ACTIVITY. Tally the lines in the entries below where the string "Lead" occurs. Reply with the total alone.
(SOURCE MATERIAL Opens)
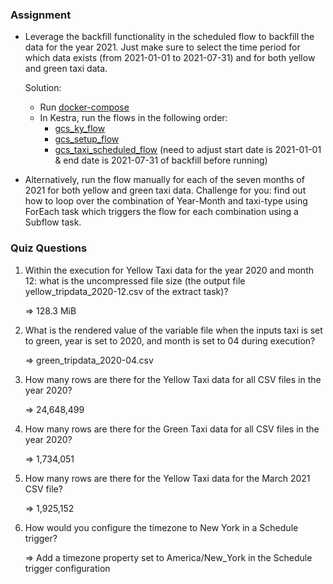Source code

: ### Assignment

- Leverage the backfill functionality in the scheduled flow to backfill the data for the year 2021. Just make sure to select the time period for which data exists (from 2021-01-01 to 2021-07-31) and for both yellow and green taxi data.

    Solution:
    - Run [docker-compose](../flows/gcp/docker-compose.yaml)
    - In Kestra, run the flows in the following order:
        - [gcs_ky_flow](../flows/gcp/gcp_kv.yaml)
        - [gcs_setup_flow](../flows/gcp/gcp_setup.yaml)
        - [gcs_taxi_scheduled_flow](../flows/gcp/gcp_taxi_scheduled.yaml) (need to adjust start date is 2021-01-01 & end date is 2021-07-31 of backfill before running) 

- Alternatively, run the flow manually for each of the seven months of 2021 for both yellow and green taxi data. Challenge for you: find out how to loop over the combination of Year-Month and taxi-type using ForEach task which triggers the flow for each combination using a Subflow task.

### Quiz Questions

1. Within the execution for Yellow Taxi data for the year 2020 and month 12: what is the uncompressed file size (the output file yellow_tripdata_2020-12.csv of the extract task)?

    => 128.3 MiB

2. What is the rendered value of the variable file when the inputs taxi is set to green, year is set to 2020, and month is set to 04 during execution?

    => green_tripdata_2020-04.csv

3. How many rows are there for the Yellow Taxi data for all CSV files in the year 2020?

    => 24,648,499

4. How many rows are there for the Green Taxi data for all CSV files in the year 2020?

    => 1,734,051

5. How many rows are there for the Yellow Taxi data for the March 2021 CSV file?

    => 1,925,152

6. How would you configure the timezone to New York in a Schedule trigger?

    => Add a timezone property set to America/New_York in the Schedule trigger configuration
(SOURCE MATERIAL Closes)
(SOURCE MATERIAL Opens)
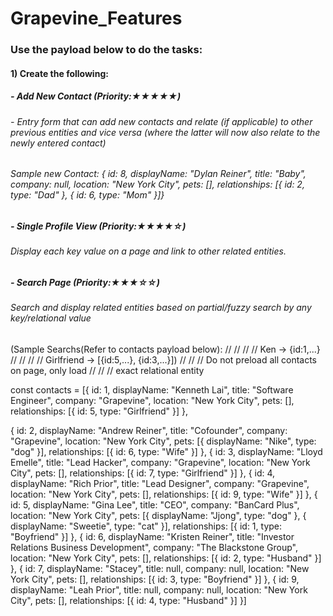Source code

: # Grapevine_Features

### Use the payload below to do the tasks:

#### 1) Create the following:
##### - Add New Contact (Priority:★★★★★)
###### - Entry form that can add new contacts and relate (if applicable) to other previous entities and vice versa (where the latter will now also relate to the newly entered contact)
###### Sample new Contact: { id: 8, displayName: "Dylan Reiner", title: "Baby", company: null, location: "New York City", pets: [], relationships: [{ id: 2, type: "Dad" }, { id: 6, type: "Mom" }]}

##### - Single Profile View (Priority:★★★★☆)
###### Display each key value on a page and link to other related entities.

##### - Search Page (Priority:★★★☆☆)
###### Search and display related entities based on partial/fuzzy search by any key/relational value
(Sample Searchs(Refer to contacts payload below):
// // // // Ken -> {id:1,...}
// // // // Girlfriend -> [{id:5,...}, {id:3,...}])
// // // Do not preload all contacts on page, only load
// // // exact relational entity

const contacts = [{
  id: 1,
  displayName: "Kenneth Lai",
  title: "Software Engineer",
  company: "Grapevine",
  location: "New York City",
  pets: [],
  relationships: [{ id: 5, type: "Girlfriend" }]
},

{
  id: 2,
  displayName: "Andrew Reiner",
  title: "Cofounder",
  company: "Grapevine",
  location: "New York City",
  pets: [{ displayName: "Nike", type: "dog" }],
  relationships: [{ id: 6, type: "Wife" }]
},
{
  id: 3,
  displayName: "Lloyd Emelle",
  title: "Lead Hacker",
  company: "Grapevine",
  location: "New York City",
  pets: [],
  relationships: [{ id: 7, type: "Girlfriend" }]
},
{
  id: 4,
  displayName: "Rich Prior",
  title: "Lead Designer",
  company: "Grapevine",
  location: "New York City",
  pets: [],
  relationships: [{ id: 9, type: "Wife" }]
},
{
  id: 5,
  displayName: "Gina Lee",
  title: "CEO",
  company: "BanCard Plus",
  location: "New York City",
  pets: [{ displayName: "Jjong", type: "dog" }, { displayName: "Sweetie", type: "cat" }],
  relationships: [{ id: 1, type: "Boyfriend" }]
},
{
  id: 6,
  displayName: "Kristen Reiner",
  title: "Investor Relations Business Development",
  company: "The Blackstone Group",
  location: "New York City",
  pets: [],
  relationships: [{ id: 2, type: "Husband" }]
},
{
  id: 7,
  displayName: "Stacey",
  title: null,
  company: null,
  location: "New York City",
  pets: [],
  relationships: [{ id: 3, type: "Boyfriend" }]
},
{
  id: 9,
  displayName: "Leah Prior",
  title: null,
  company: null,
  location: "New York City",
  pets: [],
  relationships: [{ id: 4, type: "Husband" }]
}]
(SOURCE MATERIAL Closes)
EXERCISE SOLUTION. 2